Targeting and circulation
The first generation of nanoparticles relied on tumor retention and permeability to help it do its work, but tumor heterogeneity complicates this simple design. Thankfully, targeted theranostics can home in on specific overexpression of receptors and other targets to help nanoparticles find their way. One such mechanism is angiogenesis, or the targeting of newly developing vasculature in and around advancing tumors.
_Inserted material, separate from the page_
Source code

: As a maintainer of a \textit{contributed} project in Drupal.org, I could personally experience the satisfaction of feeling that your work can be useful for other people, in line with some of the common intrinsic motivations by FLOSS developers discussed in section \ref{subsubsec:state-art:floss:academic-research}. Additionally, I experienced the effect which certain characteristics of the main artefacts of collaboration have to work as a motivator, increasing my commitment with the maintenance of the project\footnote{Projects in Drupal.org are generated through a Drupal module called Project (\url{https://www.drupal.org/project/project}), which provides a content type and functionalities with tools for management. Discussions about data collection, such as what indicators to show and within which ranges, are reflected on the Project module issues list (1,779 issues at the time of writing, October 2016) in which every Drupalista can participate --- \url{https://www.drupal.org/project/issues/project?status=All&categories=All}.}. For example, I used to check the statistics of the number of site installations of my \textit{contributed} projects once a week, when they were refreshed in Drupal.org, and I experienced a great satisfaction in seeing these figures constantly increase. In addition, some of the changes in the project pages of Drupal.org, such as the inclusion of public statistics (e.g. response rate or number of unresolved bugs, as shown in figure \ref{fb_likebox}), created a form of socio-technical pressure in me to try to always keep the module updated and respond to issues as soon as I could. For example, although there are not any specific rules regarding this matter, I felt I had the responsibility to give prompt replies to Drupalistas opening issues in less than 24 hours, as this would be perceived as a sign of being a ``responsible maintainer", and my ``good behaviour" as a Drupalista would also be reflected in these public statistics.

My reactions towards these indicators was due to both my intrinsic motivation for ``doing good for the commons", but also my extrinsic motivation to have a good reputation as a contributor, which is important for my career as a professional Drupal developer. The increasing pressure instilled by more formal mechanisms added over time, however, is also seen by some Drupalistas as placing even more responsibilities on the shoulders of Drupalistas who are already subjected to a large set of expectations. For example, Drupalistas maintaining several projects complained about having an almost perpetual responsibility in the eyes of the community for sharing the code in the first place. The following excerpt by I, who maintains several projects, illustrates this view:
Peptide-modified ferritin nanocages can be leveraged to target integrin avb3, a biomarker of tumor proliferation. These nanocages are made of protein in 24 tiny units that are “self-assembled” into cages. When filled with photosensitizers and radioisotopes, these have been shown to be effective in preliminary research imaging and treating integrin avb3 active tumors. A few of these include cages dosed with ZnF16Pc, copper-precomplexed doxorubicin and ZW800 near-infrared dye and hybrid BaYbF(5) nanoparticles. The major limitation with these has been the possibility of heavy metal toxicity.

Targeting folate receptors is another option, and researchers have taken advantage of this with trigger-activated nanobeacons made possible with folate-conjugated porphysomes. Heparin–folic acid–IR-780 nanoparticles, and specialized iron oxide nanoparticles also can be used to target folate receptors.

Theranostic particles combined with prostate specific membrane antigen (PSMA) compounds is an emerging area, as well as those that bind to the urokinase plasminogen activator receptor in the case of pancreatic cancer. “Smart drugs” that can be activated in real-time during imaging and therapy like the porphysome nanobeacons appear to be the next generation of these drugs, but when and how these will be translated to clinical practice remains to be seen. The use of PET to evaluate up-and-coming theranostic nanoparticles will be an important strategy.

“Clearly, there is a trend toward combining the diagnostic and therapeutic functions of theranostic nanoparticles, resulting in greatly improved personalized disease management,” the authors wrote. “For clinical translation to take place, many major challenges must be overcome, such as selection of the best nanoplatform, improvement of ligand conjugation efficiency, and development of an ideal synthetic technique with fewer steps, higher reproducibility, and lower cost.”